Provide the number of lines below containing the word "High", without any other words.

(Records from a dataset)
# # # # # # #

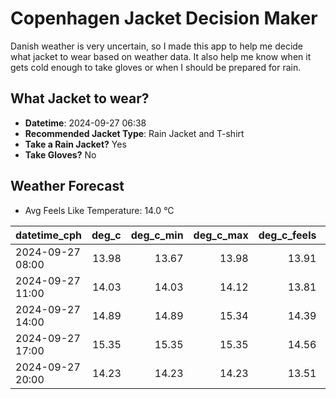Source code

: 
# Copenhagen Jacket Decision Maker

Danish weather is very uncertain, so I made this app to help me decide what jacket to wear based on weather data. 
It also help me know when it gets cold enough to take gloves or when I should be prepared for rain.

## What Jacket to wear?

- **Datetime**: 2024-09-27 06:38
- **Recommended Jacket Type**: Rain Jacket and T-shirt
- **Take a Rain Jacket?** Yes
- **Take Gloves?** No

## Weather Forecast
- Avg Feels Like Temperature: 14.0 °C

| datetime_cph     |   deg_c |   deg_c_min |   deg_c_max |   deg_c_feels | weather   | wind   | rain   |
|:-----------------|--------:|------------:|------------:|--------------:|:----------|:-------|:-------|
| 2024-09-27 08:00 |   13.98 |       13.67 |       13.98 |         13.91 | Rain      | High   | Low    |
| 2024-09-27 11:00 |   14.03 |       14.03 |       14.12 |         13.81 | Rain      | High   | Low    |
| 2024-09-27 14:00 |   14.89 |       14.89 |       15.34 |         14.39 | Clouds    | High   | None   |
| 2024-09-27 17:00 |   15.35 |       15.35 |       15.35 |         14.56 | Clouds    | High   | None   |
| 2024-09-27 20:00 |   14.23 |       14.23 |       14.23 |         13.51 | Rain      | High   | Low    |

# # # # # # #

**Exercise solution:** 5